Main terms and concepts
Common
API token
An authentication token is required to access the REST API. You can obtain it in the interface on the _My space → API tokens page.
In an HTTP request, the API token is transmitted in the MLP-API-KEY
header, whereas in a gRPC request, it is transmitted in the authToken
parameter.
Fit method
The method is used for service training. It accepts a dataset and optionally a configuration as input, then performs fitting. Input data may include, for instance, examples of intents and their labels.
Fit configuration, training configuration
A list of parameters for fitting services with the fit
method.
When starting fitting, you can manually set the fit
configuration in JSON format or choose one from the list. The set of possible configurations is defined in the service settings.
Service | Examples of fit configurations |
---|---|
cross-validation-for-intents | hf_labse-linear, roberta-linear, roberta-metric, transformer-classifier-dl4j |
transformer-classifier-dl4j | roberta, roberta-big-batch-parallel |
The predict method
The method that is used for getting a prediction. It takes as input the body of a predict
request and optionally a configuration. You get a prediction as a response.
The input and output data format is specific to each particular service and is described in the service documentation.
Predict configuration, prediction configuration
A list of parameters for generating a prediction.
Task types
A type of ML task the service addresses: for example, text classification or typos correction. It determines the basic format of input and output data for the service. Services that perform tasks of the same type are interchangeable.
Service term
ML service, service (ML stands for Machine Learning)
A microservice aimed at solving ML tasks. Caila services are different from other microservices as they implement a strictly defined contract consisting of the fit
and predict
methods.
Services on the Caila platform implement various functions. It can be, for example, text classification or typo correction. Developers create services and publish them in the catalogue. Then the services are launched on the Caila servers. This makes them available for use via a web interface, API or SDK.
A service is a collection of program code (image), data (data image), configuration and deployment parameters, public visibility settings, and documentation. In other words, a service is an assembled, configured, and running program that is available for use by the developer themselves and other Caila users.
Service types
By readiness
Fittable service, basic service
A service that implements the fit training function. As a fitting result, a new service is created. Fittable services are used as generators of other services — fitted ones. Fittable services by themselves cannot be used to perform practical tasks.
Fitted service
A service that implements the predict
function. Fitted services are ready to perform a practical task, such as text classification or typos correction.
Ready-made service
A fitted service from the catalogue, also implements the predict
function. A ready-made service can be used without any setup to perform a practical task, like text classification or typos correction.
Derived service
A service that is a copy of some fittable service.

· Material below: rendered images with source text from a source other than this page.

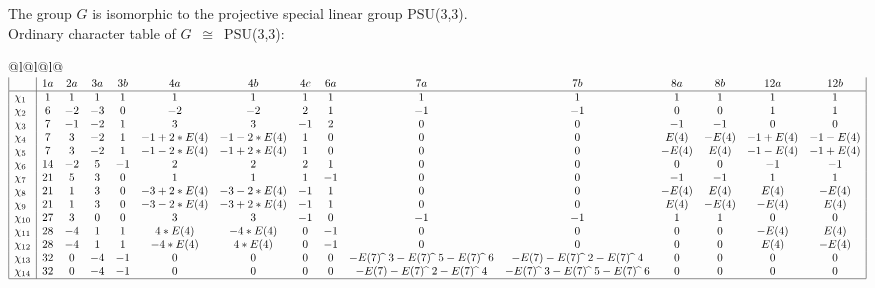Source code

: \documentclass[varwidth=\maxdimen,border=10]{standalone}
\begin{document}
The group $G$ is isomorphic to the projective special linear group PSU(3,3).\\
Ordinary character table of $G$\ $\cong$\ PSU(3,3):\\
\begin{center}
\begin{tabular}{@{}l@{}l@{}l@{}}
\hline
\(\begin{array}{|l|cccccccccccccc|}
  & 1a & 2a & 3a & 3b & 4a & 4b & 4c & 6a & 7a & 7b & 8a & 8b & 12a & 12b\\ \hline
\chi_{1} & 1 & 1 & 1 & 1 & 1 & 1 & 1 & 1 & 1 & 1 & 1 & 1 & 1 & 1\\
\chi_{2} & 6 & -2 & -3 & 0 & -2 & -2 & 2 & 1 & -1 & -1 & 0 & 0 & 1 & 1\\
\chi_{3} & 7 & -1 & -2 & 1 & 3 & 3 & -1 & 2 & 0 & 0 & -1 & -1 & 0 & 0\\
\chi_{4} & 7 & 3 & -2 & 1 & -1+2*E(4) & -1-2*E(4) & 1 & 0 & 0 & 0 & E(4) & -E(4) & -1+E(4) & -1-E(4)\\
\chi_{5} & 7 & 3 & -2 & 1 & -1-2*E(4) & -1+2*E(4) & 1 & 0 & 0 & 0 & -E(4) & E(4) & -1-E(4) & -1+E(4)\\
\chi_{6} & 14 & -2 & 5 & -1 & 2 & 2 & 2 & 1 & 0 & 0 & 0 & 0 & -1 & -1\\
\chi_{7} & 21 & 5 & 3 & 0 & 1 & 1 & 1 & -1 & 0 & 0 & -1 & -1 & 1 & 1\\
\chi_{8} & 21 & 1 & 3 & 0 & -3+2*E(4) & -3-2*E(4) & -1 & 1 & 0 & 0 & -E(4) & E(4) & E(4) & -E(4)\\
\chi_{9} & 21 & 1 & 3 & 0 & -3-2*E(4) & -3+2*E(4) & -1 & 1 & 0 & 0 & E(4) & -E(4) & -E(4) & E(4)\\
\chi_{10} & 27 & 3 & 0 & 0 & 3 & 3 & -1 & 0 & -1 & -1 & 1 & 1 & 0 & 0\\
\chi_{11} & 28 & -4 & 1 & 1 & 4*E(4) & -4*E(4) & 0 & -1 & 0 & 0 & 0 & 0 & -E(4) & E(4)\\
\chi_{12} & 28 & -4 & 1 & 1 & -4*E(4) & 4*E(4) & 0 & -1 & 0 & 0 & 0 & 0 & E(4) & -E(4)\\
\chi_{13} & 32 & 0 & -4 & -1 & 0 & 0 & 0 & 0 & -E(7) \widehat{\ }\ {3}-E(7) \widehat{\ }\ {5}-E(7) \widehat{\ }\ {6} & -E(7)-E(7) \widehat{\ }\ {2}-E(7) \widehat{\ }\ {4} & 0 & 0 & 0 & 0\\
\chi_{14} & 32 & 0 & -4 & -1 & 0 & 0 & 0 & 0 & -E(7)-E(7) \widehat{\ }\ {2}-E(7) \widehat{\ }\ {4} & -E(7) \widehat{\ }\ {3}-E(7) \widehat{\ }\ {5}-E(7) \widehat{\ }\ {6} & 0 & 0 & 0 & 0\\
\hline
\end{array}\)\\
\end{tabular}
\end{center}
\end{document}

After creation, such a service can be fitted independently of the service it was based on.
By the necessity to call other services
Plain service
A service that is used via the predict
method. All the data that is required for this service is contained in the image and/or passed in the service’s init
and predict
configurations.
Composite service
A service that makes calls to other services within its logic. A service developer should configure access to third-party services. For users of a composite service, it is no different from a plain one — it also performs some practical task.
Service configuration
The term can be used in two meanings: init
configuration and full service configuration.

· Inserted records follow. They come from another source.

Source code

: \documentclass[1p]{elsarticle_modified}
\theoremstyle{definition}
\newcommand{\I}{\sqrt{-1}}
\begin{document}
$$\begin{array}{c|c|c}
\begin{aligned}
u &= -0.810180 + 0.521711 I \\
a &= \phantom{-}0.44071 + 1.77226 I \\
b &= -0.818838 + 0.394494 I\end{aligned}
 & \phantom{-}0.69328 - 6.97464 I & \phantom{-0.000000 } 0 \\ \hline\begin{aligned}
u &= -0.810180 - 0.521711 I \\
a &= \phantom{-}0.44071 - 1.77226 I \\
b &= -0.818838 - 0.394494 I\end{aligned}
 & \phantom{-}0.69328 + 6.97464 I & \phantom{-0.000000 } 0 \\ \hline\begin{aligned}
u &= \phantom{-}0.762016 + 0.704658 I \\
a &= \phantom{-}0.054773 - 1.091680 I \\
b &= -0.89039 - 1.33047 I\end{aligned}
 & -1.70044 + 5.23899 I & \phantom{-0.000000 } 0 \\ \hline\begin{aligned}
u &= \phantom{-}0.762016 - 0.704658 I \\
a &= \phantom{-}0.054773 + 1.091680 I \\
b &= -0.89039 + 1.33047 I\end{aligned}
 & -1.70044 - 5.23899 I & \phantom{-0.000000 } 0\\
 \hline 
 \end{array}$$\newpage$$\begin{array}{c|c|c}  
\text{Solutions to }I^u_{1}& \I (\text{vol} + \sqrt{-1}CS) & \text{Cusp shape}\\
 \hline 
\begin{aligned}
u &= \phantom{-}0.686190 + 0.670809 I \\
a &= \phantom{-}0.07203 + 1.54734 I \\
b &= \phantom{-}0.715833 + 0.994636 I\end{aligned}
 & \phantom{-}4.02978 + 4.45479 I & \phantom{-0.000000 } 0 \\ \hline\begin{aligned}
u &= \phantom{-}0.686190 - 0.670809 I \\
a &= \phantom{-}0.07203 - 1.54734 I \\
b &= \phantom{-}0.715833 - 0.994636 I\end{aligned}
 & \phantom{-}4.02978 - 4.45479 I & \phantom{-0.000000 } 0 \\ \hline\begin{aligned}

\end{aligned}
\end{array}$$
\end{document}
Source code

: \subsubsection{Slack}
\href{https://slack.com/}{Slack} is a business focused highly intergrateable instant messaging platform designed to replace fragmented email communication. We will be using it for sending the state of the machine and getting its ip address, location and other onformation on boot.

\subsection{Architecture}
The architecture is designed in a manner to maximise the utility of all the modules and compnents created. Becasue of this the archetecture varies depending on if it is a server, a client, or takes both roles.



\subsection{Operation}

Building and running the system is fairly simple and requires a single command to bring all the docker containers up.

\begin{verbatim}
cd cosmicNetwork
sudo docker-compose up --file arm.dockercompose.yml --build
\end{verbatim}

Init service configuration
A JSON object passed to a service at startup. It is used to pass variables that relate to the logic of a service. For example, generation mode or number of iterations.
Full service configuration
Includes:
init
service configuration- environment variables (env variables)
- service image
- data images and mount parameters
- resource groups
- limits (restrictions on the resources use)
- other settings
Environment variables, env variables
Environment variables to start a service. They are used to transfer infrastructure variables, for example, server address, access password, video card number.
Service image
A Docker image with the service program code built using the SDK.
Data image
A Docker image with static resources that a service can use. For example, data images can contain neural network weights or other large datasets that can be changed independently of the service image.

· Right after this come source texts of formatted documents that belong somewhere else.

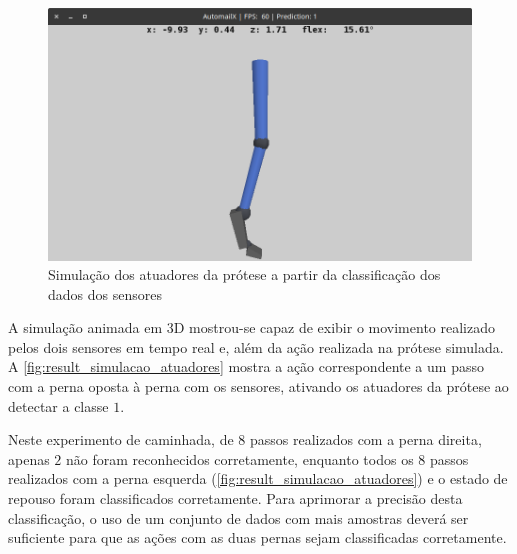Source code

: \begin{figure}[ht]
	\caption{\label{fig:result_simulacao_atuadores}Simulação dos atuadores da prótese a partir da classificação dos dados dos sensores}
	\begin{center}
		\includegraphics[width=\textwidth]{resources/result_simulacao_atuadores}
	\end{center}
\end{figure}

A simulação animada em 3D mostrou-se capaz de exibir o movimento realizado pelos dois sensores em tempo real e, além da ação realizada na prótese simulada. A \autoref{fig:result_simulacao_atuadores} mostra a ação correspondente a um passo com a perna oposta à perna com os sensores, ativando os atuadores da prótese ao detectar a classe \(1\).

Neste experimento de caminhada, de \(8\) passos realizados com a perna direita, apenas \(2\) não foram reconhecidos corretamente, enquanto todos os \(8\) passos realizados com a perna esquerda (\autoref{fig:result_simulacao_atuadores}) e o estado de repouso foram classificados corretamente. Para aprimorar a precisão desta classificação, o uso de um conjunto de dados com mais amostras deverá ser suficiente para que as ações com as duas pernas sejam classificadas corretamente.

There can be a single service image, for example, a transformer, but the data images can be different: they can be trained for different languages or have different sizes and resource requirements.
Resource groups
A compute resource pool that can be used to deploy a service. Resource groups can be either shared or dedicated to a specific account.
Limits
Resource limits allocated to a service instance: GPU, CPU, disk space, memory.
Fitting of services
Fitting process
Training a service on the input dataset and taking into account the fit
configuration. As a result of the fitting process, Caila saves a file or set of files to S3 storage, for example, a weight dump of a fitted service. In the future, you can start a new service with this dataset. The fitting process can take a long time.
Currently, Caila offers two fitting modes: singleFit and multiFit. The mode specifies how many containers will be deployed once the training begins.
singleFit, fitting mode
After the fitting starts, one container with a service will be deployed. The fit
and predict
methods will be executed sequentially in this container.
As soon as the fit
method starts executing, a new service is loaded into memory — updates its state. When the fit
method is executed, the service will become available for predict
requests.
multiFit, fitting mode
After fitting starts, two or more containers will be deployed. One will be used only for fitting: calling the fit
method, the others: only for calling the predict
logic. Containers for the predict
method will only become available after the fitting is completed.
After executing the fit
method, the fitted service is launched in a separate container. Upon starting this service, it is provided with a reference to files prepared during the execution of the fit
method.
Dataset
A text file that is uploaded to Caila and has a specific format. The data from this file is used for training the service.
Dataset data type
A data format to be specified when uploading a dataset in the Caila interface, for example, json/texts
, plain/texts
, json/transformer-fit
. Caila supports many types of data, as well as automatic conversion between them.